Can’t find someone to buy the rights to your movie? Find the courage to make it anyway, even if you have to shoot it with an old camcorder and dress up your dog as an extra. Life is short. Don’t miss the chance to live your art. Outcomes are over-rated anyway. The biggest thrills come from fully experiencing the projects we’re passionate about. Completing something we’ve been working on for a long time can be anti climactic, so the trick is to enjoy the process. Whatever you do, try not to get attached to the outcome.
Once I understood I had control over my own dreams, I formed an LLC called Straight to Audio Productions and produced my first audio book. I recorded and edited an 8.5 hour project using nothing but a mic, a mixer and a laptop. Miraculously, I was able to get my dog and pony show listed for sale as an mp3 download on Audible.com. After that, I built an actual studio and went to work recording WHEN RADIO AND POLYGAMY COLLIDE. . . Jitters-A Quirky Little Audio Book.
Thanks to technology like podcasting, e-books, and internet radio stations, it’s now possible for indie studios such as mine to get their work out in the public domain. Better still, with the huge array of freebies like YouTube and blogs, even low-rent operations can wage an effective publicity campaign.
When you run out of ideas, wing it. I’ve never met anyone who works in the audio book industry, so in my business I make everything up as I go. Sure, I’ve taken a few wrong turns, but it’s definitely been an interesting journey. This lack of an industry blueprint has left me free to dabble with different ways to tell a story. Unlike most audio books which have one person doing the voices for all the characters, Jitters-A Quirky Little Audio Book features a full cast of actors who tell their stories directly to the listener. I’ve also taken the liberty of experimenting with different forms of narration. Since the lead character in Jitters is a radio shock jock, I thought it would be cool to narrate the story through a series of newscasts. Like it or hate it, I probably couldn’t float this idea to any audio book traditionalists. It might seem risky, but there are advantages to “going rogue.” For one thing, you don’t have to follow any rules. Don’t be afraid to explore the unknown. Some of the best stuff comes from impromptu moments.

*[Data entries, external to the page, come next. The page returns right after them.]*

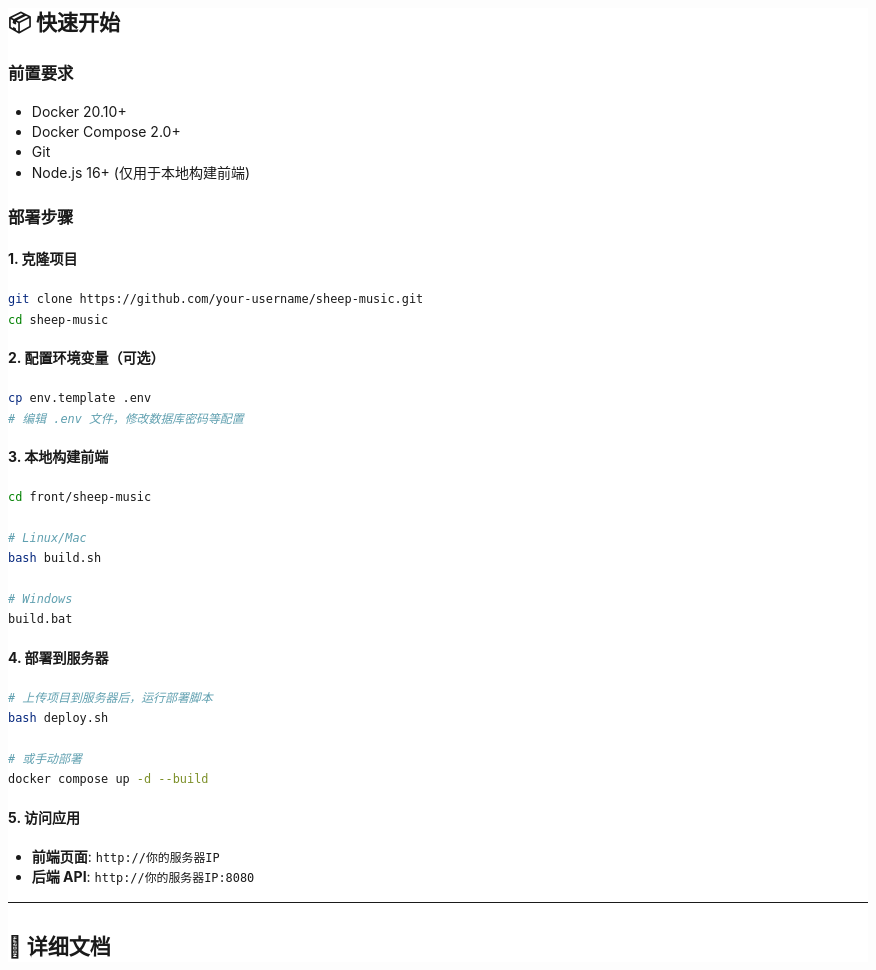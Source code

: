 ## 📦 快速开始

### 前置要求

- Docker 20.10+
- Docker Compose 2.0+
- Git
- Node.js 16+ (仅用于本地构建前端)

### 部署步骤

#### 1. 克隆项目

```bash
git clone https://github.com/your-username/sheep-music.git
cd sheep-music
```

#### 2. 配置环境变量（可选）

```bash
cp env.template .env
# 编辑 .env 文件，修改数据库密码等配置
```

#### 3. 本地构建前端

```bash
cd front/sheep-music

# Linux/Mac
bash build.sh

# Windows
build.bat
```

#### 4. 部署到服务器

```bash
# 上传项目到服务器后，运行部署脚本
bash deploy.sh

# 或手动部署
docker compose up -d --build
```

#### 5. 访问应用

- **前端页面**: `http://你的服务器IP`
- **后端 API**: `http://你的服务器IP:8080`

---

## 📖 详细文档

Even though you’ve probably spent years visualizing your project, how much time have you devoted to thinking about the specific things you want to achieve? Perhaps you have a vague fantasy involving lots of money and hotties by the hundreds. These things are definitely desirable, but chances are there’s more to it than that. The act of creation ignites something within us, even if we can’t put our finger on it. There’s a lot to be said for fully experiencing the moment we are in. I’m sure we would all love to spend a few days in the Gucci shoes of the industry elite, but let’s not assume this group has it better than we do. Along with the perks comes more pressure. Rather than focusing on what our project lacks, perhaps our energy would best be spent being grateful for what we already have. Besides, there’s no telling where our projects will end up – not knowing is half the fun!
Adele Park spent more than 20 years of her career working in television and radio as a reporter, news anchor and on-air personality. During that time, Park earned several top journalism awards from The Associated Press, Colorado Broadcasters Association and Utah Broadcasters Association. Park has also worked in the print media; her articles and photos have been published in a variety of magazines. In 2008, Park formed Straight to Audio Productions L.L.C. and opened a recording studio in St. George, Utah.